### WHAT NEEDS TO BE DONE
Scan the data below for lines containing the string "запустить" and give only how many there are.

*** GIVEN RECORDS Section Begins ***

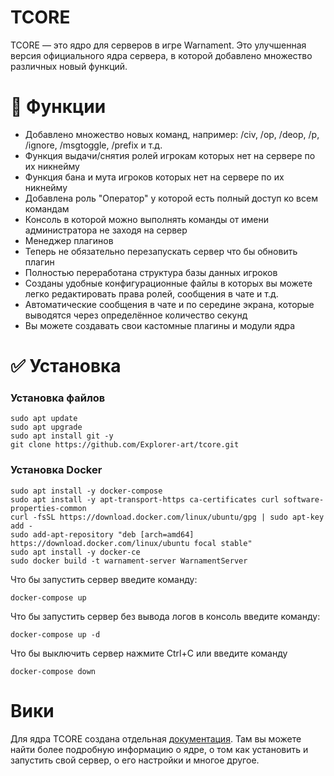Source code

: # TCORE
TCORE — это ядро для серверов в игре Warnament. Это улучшенная версия официального ядра сервера, в которой добавлено множество различных новый функций.

# 🚀 Функции

- Добавлено множество новых команд, например: /civ, /op, /deop, /p, /ignore, /msgtoggle, /prefix и т.д.
- Функция выдачи/снятия ролей игрокам которых нет на сервере по их никнейму
- Функция бана и мута игроков которых нет на сервере по их никнейму
- Добавлена роль "Оператор" у которой есть полный доступ ко всем командам
- Консоль в которой можно выполнять команды от имени администратора не заходя на сервер
- Менеджер плагинов
- Теперь не обязательно перезапускать сервер что бы обновить плагин
- Полностью переработана структура базы данных игроков
- Созданы удобные конфигурационные файлы в которых вы можете легко редактировать права ролей, сообщения в чате и т.д.
- Автоматические сообщения в чате и по середине экрана, которые выводятся через определённое количество секунд
- Вы можете создавать свои кастомные плагины и модули ядра

# ✅ Установка
### Установка файлов

```
sudo apt update
sudo apt upgrade
sudo apt install git -y
git clone https://github.com/Explorer-art/tcore.git
```

### Установка Docker
```
sudo apt install -y docker-compose
sudo apt install -y apt-transport-https ca-certificates curl software-properties-common
curl -fsSL https://download.docker.com/linux/ubuntu/gpg | sudo apt-key add -
sudo add-apt-repository "deb [arch=amd64] https://download.docker.com/linux/ubuntu focal stable"
sudo apt install -y docker-ce
sudo docker build -t warnament-server WarnamentServer
```

Что бы запустить сервер введите команду:
```
docker-compose up
```

Что бы запустить сервер без вывода логов в консоль введите команду:
```
docker-compose up -d
```

Что бы выключить сервер нажмите Ctrl+C или введите команду
```
docker-compose down
```

# Вики
Для ядра TCORE создана отдельная [документация](https://github.com/Explorer-art/tcore/wiki). Там вы можете найти более подробную информацию о ядре, о том как установить и запустить свой сервер, о его настройки и многое другое.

*** GIVEN RECORDS Section Ends ***

### WRITTEN REPLY
3